Viel Mut und noch mehr Entschlossenheit braucht es, um eine berufliche Karriere, die erfolgreich aufgebaut worden ist, für etwas Neues aufzugeben. Erst recht wenn das Projekt nicht im Geringsten mit der bisherigen Tätigkeit zu tun hat, nur wenig Sachkenntnisse vorhanden sind und eigentlich „nur“ eine unbändige Leidenschaft dafür brennt.

Der Bruch in der beruflichen Biografie der 49-jährigen Judith Rakers war eklatant. Nach dem Studium (Publizistik, Deutsche Philologie) an der Uni Münster arbeitet sie fürs Radio, schreibt für Tageszeitungen, landet beim Regionalfernsehen und debütiert 2005 als „Tagesschau“-Sprecherin. Immer wieder belegt sie in Umfragen Platz 1 als „beliebteste Nachrichtensprecherin“. Aber dann, am 31. Januar 2024, verabschiedet sich Rakers „ganz dezent“ von ihren Zuschauern: „Danke, dass Sie mich in den letzten 19 Jahren immer wieder in Ihr Wohnzimmer gelassen haben.“ Was sie nicht sagt: „… und bald heiße ich euch alle in meinem kleinen ‚Farmhouse‘ willkommen.“ Stattdessen erklärt sie etwas gestelzt: „Es ist an der Zeit, den Fokus in meinem Leben auf andere Projekte zu lenken.“ Doch das ist nur die halbe Wahrheit.

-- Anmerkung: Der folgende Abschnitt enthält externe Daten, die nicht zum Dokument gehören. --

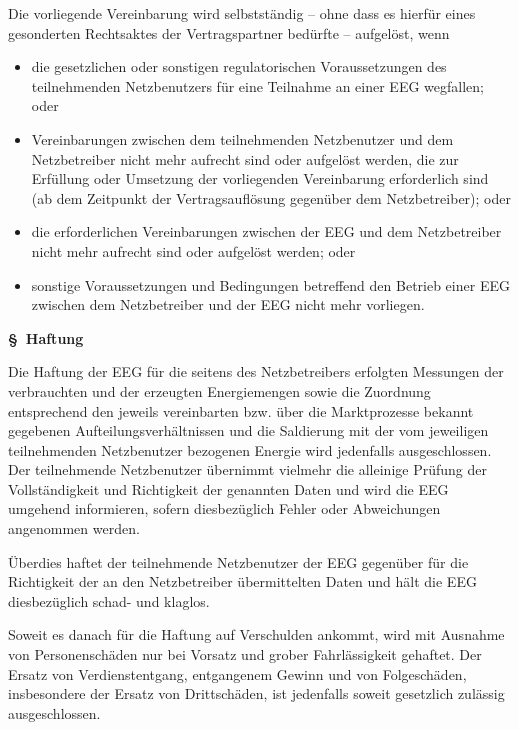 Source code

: \documentclass[a4paper,11pt]{article}
\newcounter{parasec}
\newcommand{\parasec}[1]{%
  \stepcounter{parasec}%
  \par\Needspace*{5\baselineskip}%
  \bigskip
  {\large\bfseries\color{tuerkis}\S\ \theparasec\quad #1}\par\nopagebreak
  \smallskip\nopagebreak
}
\begin{document}
Die vorliegende Vereinbarung wird selbstständig -- ohne dass es hierfür eines gesonderten Rechtsaktes der Vertragspartner bedürfte -- aufgelöst, wenn

\begin{itemize}
  \item die gesetzlichen oder sonstigen regulatorischen Voraussetzungen des teilnehmenden Netzbenutzers für eine Teilnahme an einer EEG wegfallen; oder
  \item Vereinbarungen zwischen dem teilnehmenden Netzbenutzer und dem Netzbetreiber nicht mehr aufrecht sind oder aufgelöst werden, die zur Erfüllung oder Umsetzung der vorliegenden Vereinbarung erforderlich sind (ab dem Zeitpunkt der Vertragsauflösung gegenüber dem Netzbetreiber); oder
  \item die erforderlichen Vereinbarungen zwischen der EEG und dem Netzbetreiber nicht mehr aufrecht sind oder aufgelöst werden; oder
  \item sonstige Voraussetzungen und Bedingungen betreffend den Betrieb einer EEG zwischen dem Netzbetreiber und der EEG nicht mehr vorliegen.
\end{itemize}

\parasec{Haftung}

Die Haftung der EEG für die seitens des Netzbetreibers erfolgten Messungen der verbrauchten und der erzeugten Energiemengen sowie die Zuordnung entsprechend den jeweils vereinbarten bzw. über die Marktprozesse bekannt gegebenen Aufteilungsverhältnissen und die Saldierung mit der vom jeweiligen teilnehmenden Netzbenutzer bezogenen Energie wird jedenfalls ausgeschlossen. Der teilnehmende Netzbenutzer übernimmt vielmehr die alleinige Prüfung der Vollständigkeit und Richtigkeit der genannten Daten und wird die EEG umgehend informieren, sofern diesbezüglich Fehler oder Abweichungen angenommen werden.

Überdies haftet der teilnehmende Netzbenutzer der EEG gegenüber für die Richtigkeit der an den Netzbetreiber übermittelten Daten und hält die EEG diesbezüglich schad- und klaglos.

Soweit es danach für die Haftung auf Verschulden ankommt, wird mit Ausnahme von Personenschäden nur bei Vorsatz und grober Fahrlässigkeit gehaftet. Der Ersatz von Verdienstentgang, entgangenem Gewinn und von Folgeschäden, insbesondere der Ersatz von Drittschäden, ist jedenfalls soweit gesetzlich zulässig ausgeschlossen.
\end{document}
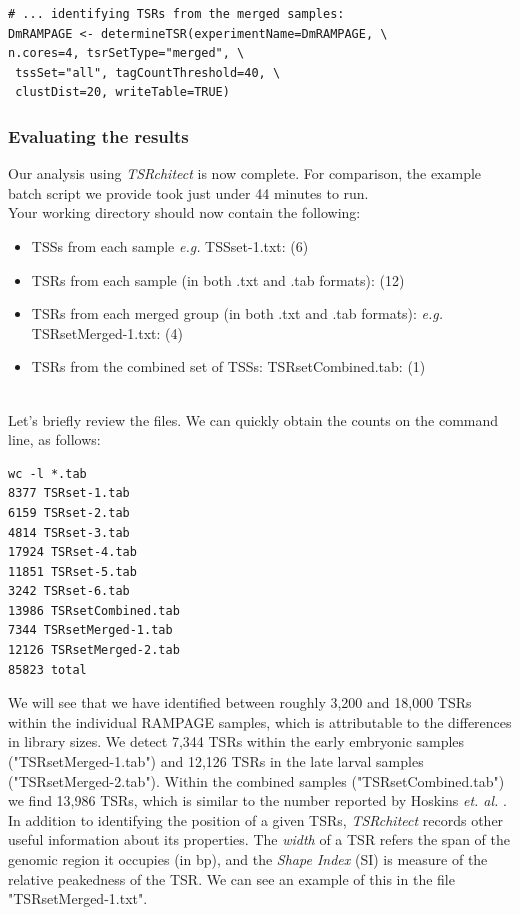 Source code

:\documentclass[runningheads,a4paper]{llncs}
\begin{document}
\begin{linenumbers}
\begin{verbatim}
# ... identifying TSRs from the merged samples:
DmRAMPAGE <- determineTSR(experimentName=DmRAMPAGE, \
n.cores=4, tsrSetType="merged", \
 tssSet="all", tagCountThreshold=40, \
 clustDist=20, writeTable=TRUE)
\end{verbatim}

\subsubsection{Evaluating the results}
Our analysis using \textit{TSRchitect} is now complete.
For comparison, the example batch script we provide took just under 44 minutes to run.\\
Your working directory should now contain the following:
\begin{itemize}
\item TSSs from each sample \textit{e.g.} TSSset-1.txt: (6)
\item TSRs from each sample (in both .txt and .tab formats): (12)
\item TSRs from each merged group (in both .txt and .tab formats): \textit{e.g.} TSRsetMerged-1.txt: (4)
\item TSRs from the combined set of TSSs: TSRsetCombined.tab: (1)
\end{itemize} \\

Let's briefly review the files. 
We can quickly obtain the counts on the command line, as follows:

\noindent
\begin{verbatim}
wc -l *.tab
8377 TSRset-1.tab
6159 TSRset-2.tab
4814 TSRset-3.tab
17924 TSRset-4.tab
11851 TSRset-5.tab
3242 TSRset-6.tab
13986 TSRsetCombined.tab
7344 TSRsetMerged-1.tab
12126 TSRsetMerged-2.tab
85823 total
\end{verbatim}

We will see that we have identified between roughly 3,200 and 18,000 TSRs within the individual RAMPAGE samples, which is attributable to the differences in library sizes. 
We detect 7,344 TSRs within the early embryonic samples ("TSRsetMerged-1.tab") and 12,126 TSRs in the late larval samples ("TSRsetMerged-2.tab").
Within the combined samples ("TSRsetCombined.tab") we find 13,986 TSRs, which is similar to the number reported by Hoskins \textit{et. al.} \cite{Hoskins:2011io}.\\

In addition to identifying the position of a given TSRs, \textit{TSRchitect} records other useful information about its properties.
The \textit{width} of a TSR refers the span of the genomic region it occupies (in bp), and the \textit{Shape Index} (SI) is measure of the relative peakedness of the TSR.
We can see an example of this in the file "TSRsetMerged-1.txt".


\end{linenumbers}
\end{document}
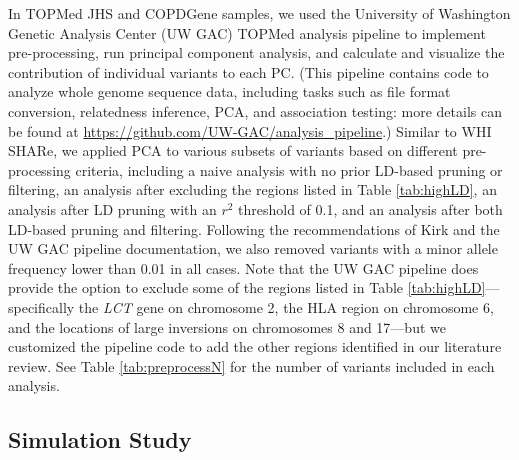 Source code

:\documentclass[12pt]{article}
\begin{document}
In TOPMed JHS and COPDGene samples, we used the University of Washington Genetic Analysis Center (UW GAC) TOPMed analysis pipeline \citep{GACpipeline} to implement pre-processing, run principal component analysis, and calculate and visualize the contribution of individual variants to each PC. 
(This pipeline contains code to analyze whole genome sequence data,  including tasks such as file format conversion, relatedness inference, PCA, and association testing: more details can be found at \href{https://github.com/UW-GAC/analysis_pipeline}{https://github.com/UW-GAC/analysis\_pipeline}.)
Similar to WHI SHARe, we applied PCA to various subsets of variants based on different pre-processing criteria, including a naive analysis with no prior LD-based pruning or filtering, an analysis after excluding the regions listed in Table \ref{tab:highLD}, an analysis after LD pruning with an $r^2$ threshold of 0.1, and an analysis after both LD-based pruning and filtering.
Following the recommendations of Kirk \citep{JKdissertation} and the UW GAC pipeline documentation, we also removed variants with a minor allele frequency lower than 0.01 in all cases.
Note that the UW GAC pipeline does provide the option to exclude some of the regions listed in Table \ref{tab:highLD}---specifically the \textit{LCT} gene on chromosome 2, the HLA region on chromosome 6, and the locations of large inversions on chromosomes 8 and 17---but we customized the pipeline code to add the other regions identified in our literature review. 
See Table \ref{tab:preprocessN} for the number of variants included in each analysis.




\subsection{Simulation Study}
\end{document}
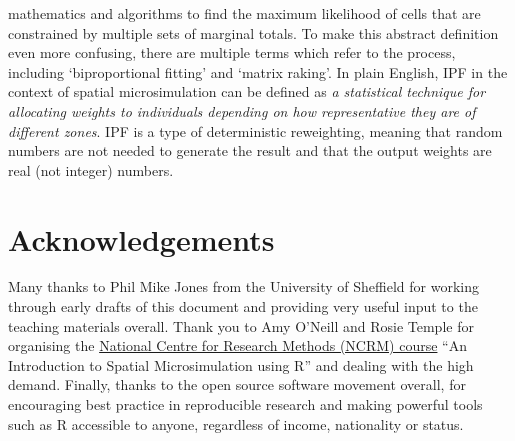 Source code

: \documentclass[a4paper, 11pt, twoside]{article}
\begin{document}
\begin{itemize}
mathematics and algorithms to find the maximum likelihood of cells that are constrained by
multiple sets of marginal totals. To make this abstract definition even more confusing, there are
multiple terms which refer to the process, including `biproportional fitting' and `matrix raking'.
In plain English, IPF in the context of spatial microsimulation
can be defined as \emph{a statistical technique for allocating weights to individuals depending
on how representative they are of different zones}. IPF is a type of deterministic reweighting,
meaning that random numbers are not needed to generate the result and that the output weights are real (not
integer) numbers.
\end{itemize}

\section{Acknowledgements}
Many thanks to Phil Mike Jones from the University of Sheffield for working through early drafts
of this document and providing very useful input to the teaching materials overall.
Thank you to Amy O'Neill and Rosie Temple for organising the
\href{http://www.ncrm.ac.uk/training/show.php?article=4786}{National Centre for Research Methods (NCRM) course}
``An Introduction to Spatial Microsimulation using R''
and dealing with the high demand. Finally, thanks to the open source software movement
overall, for encouraging best practice in reproducible research and
making powerful tools such as R accessible to anyone, regardless of income, nationality
or status.

  \label{Bibliography}


\end{document}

Denn kurz darauf bekennt sie in einem Radiointerview: „Am nächsten Morgen bin ich aufgewacht und habe gedacht: Okay, ich hab’s echt durchgezogen und habe keinen Rückzieher gemacht.“ Ein Abschied, ein Umbruch ohne die Gewissheit, „ob das alles so aufgeht, was ich mir für meine Zukunft überlegt habe“. 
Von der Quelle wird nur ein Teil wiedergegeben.